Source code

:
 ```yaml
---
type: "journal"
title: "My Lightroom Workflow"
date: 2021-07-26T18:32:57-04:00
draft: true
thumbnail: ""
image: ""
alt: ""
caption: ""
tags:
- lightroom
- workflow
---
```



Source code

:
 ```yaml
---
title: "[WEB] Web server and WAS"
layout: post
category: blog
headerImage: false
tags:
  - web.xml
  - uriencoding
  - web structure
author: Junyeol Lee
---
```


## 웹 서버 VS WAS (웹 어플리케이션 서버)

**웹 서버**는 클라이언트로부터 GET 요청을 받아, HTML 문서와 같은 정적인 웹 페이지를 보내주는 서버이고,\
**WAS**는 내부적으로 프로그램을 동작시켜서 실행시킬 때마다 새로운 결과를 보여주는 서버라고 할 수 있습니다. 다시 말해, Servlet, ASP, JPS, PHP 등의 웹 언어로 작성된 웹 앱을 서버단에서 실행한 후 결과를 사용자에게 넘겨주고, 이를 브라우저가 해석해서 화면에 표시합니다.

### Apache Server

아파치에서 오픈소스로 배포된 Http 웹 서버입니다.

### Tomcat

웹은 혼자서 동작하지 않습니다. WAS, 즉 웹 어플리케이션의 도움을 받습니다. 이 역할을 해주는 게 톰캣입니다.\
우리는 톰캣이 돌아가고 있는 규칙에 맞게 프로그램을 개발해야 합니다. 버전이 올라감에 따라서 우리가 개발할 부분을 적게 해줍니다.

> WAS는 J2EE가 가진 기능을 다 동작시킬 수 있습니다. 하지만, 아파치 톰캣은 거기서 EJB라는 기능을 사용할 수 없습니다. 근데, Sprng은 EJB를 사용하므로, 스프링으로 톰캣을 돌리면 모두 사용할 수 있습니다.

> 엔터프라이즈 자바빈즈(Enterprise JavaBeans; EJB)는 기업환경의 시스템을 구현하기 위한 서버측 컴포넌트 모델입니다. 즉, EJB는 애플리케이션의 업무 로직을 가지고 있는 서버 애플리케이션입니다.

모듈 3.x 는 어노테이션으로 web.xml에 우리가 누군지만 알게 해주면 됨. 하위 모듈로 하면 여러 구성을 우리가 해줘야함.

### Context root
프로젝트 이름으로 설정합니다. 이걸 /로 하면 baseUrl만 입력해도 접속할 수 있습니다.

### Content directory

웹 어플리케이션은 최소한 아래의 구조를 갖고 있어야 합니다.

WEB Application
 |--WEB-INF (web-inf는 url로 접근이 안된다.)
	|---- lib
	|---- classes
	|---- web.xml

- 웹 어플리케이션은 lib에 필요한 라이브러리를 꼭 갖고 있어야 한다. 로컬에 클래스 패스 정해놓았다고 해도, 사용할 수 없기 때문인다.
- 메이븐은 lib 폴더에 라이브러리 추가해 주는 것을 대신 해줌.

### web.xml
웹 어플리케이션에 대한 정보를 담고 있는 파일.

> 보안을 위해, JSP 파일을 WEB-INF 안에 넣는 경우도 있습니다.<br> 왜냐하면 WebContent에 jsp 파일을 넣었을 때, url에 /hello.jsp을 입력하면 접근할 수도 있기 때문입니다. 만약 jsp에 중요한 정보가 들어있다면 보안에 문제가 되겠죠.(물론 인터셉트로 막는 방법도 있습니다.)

============================================================

## About this exercise
Set down each entry again, exactly as written.

## Response to the exercise
Source code

:
 ```yaml
---
type: "journal"
title: "My Lightroom Workflow"
date: 2021-07-26T18:32:57-04:00
draft: true
thumbnail: ""
image: ""
alt: ""
caption: ""
tags:
- lightroom
- workflow
---
```



Source code

:
 ```yaml
---
title: "[WEB] Web server and WAS"
layout: post
category: blog
headerImage: false
tags:
  - web.xml
  - uriencoding
  - web structure
author: Junyeol Lee
---
```


## 웹 서버 VS WAS (웹 어플리케이션 서버)

**웹 서버**는 클라이언트로부터 GET 요청을 받아, HTML 문서와 같은 정적인 웹 페이지를 보내주는 서버이고,\
**WAS**는 내부적으로 프로그램을 동작시켜서 실행시킬 때마다 새로운 결과를 보여주는 서버라고 할 수 있습니다. 다시 말해, Servlet, ASP, JPS, PHP 등의 웹 언어로 작성된 웹 앱을 서버단에서 실행한 후 결과를 사용자에게 넘겨주고, 이를 브라우저가 해석해서 화면에 표시합니다.

### Apache Server

아파치에서 오픈소스로 배포된 Http 웹 서버입니다.

### Tomcat

웹은 혼자서 동작하지 않습니다. WAS, 즉 웹 어플리케이션의 도움을 받습니다. 이 역할을 해주는 게 톰캣입니다.\
우리는 톰캣이 돌아가고 있는 규칙에 맞게 프로그램을 개발해야 합니다. 버전이 올라감에 따라서 우리가 개발할 부분을 적게 해줍니다.

> WAS는 J2EE가 가진 기능을 다 동작시킬 수 있습니다. 하지만, 아파치 톰캣은 거기서 EJB라는 기능을 사용할 수 없습니다. 근데, Sprng은 EJB를 사용하므로, 스프링으로 톰캣을 돌리면 모두 사용할 수 있습니다.

> 엔터프라이즈 자바빈즈(Enterprise JavaBeans; EJB)는 기업환경의 시스템을 구현하기 위한 서버측 컴포넌트 모델입니다. 즉, EJB는 애플리케이션의 업무 로직을 가지고 있는 서버 애플리케이션입니다.

모듈 3.x 는 어노테이션으로 web.xml에 우리가 누군지만 알게 해주면 됨. 하위 모듈로 하면 여러 구성을 우리가 해줘야함.

### Context root
프로젝트 이름으로 설정합니다. 이걸 /로 하면 baseUrl만 입력해도 접속할 수 있습니다.

### Content directory

웹 어플리케이션은 최소한 아래의 구조를 갖고 있어야 합니다.

WEB Application
 |--WEB-INF (web-inf는 url로 접근이 안된다.)
	|---- lib
	|---- classes
	|---- web.xml

- 웹 어플리케이션은 lib에 필요한 라이브러리를 꼭 갖고 있어야 한다. 로컬에 클래스 패스 정해놓았다고 해도, 사용할 수 없기 때문인다.
- 메이븐은 lib 폴더에 라이브러리 추가해 주는 것을 대신 해줌.

### web.xml
웹 어플리케이션에 대한 정보를 담고 있는 파일.

> 보안을 위해, JSP 파일을 WEB-INF 안에 넣는 경우도 있습니다.<br> 왜냐하면 WebContent에 jsp 파일을 넣었을 때, url에 /hello.jsp을 입력하면 접근할 수도 있기 때문입니다. 만약 jsp에 중요한 정보가 들어있다면 보안에 문제가 되겠죠.(물론 인터셉트로 막는 방법도 있습니다.)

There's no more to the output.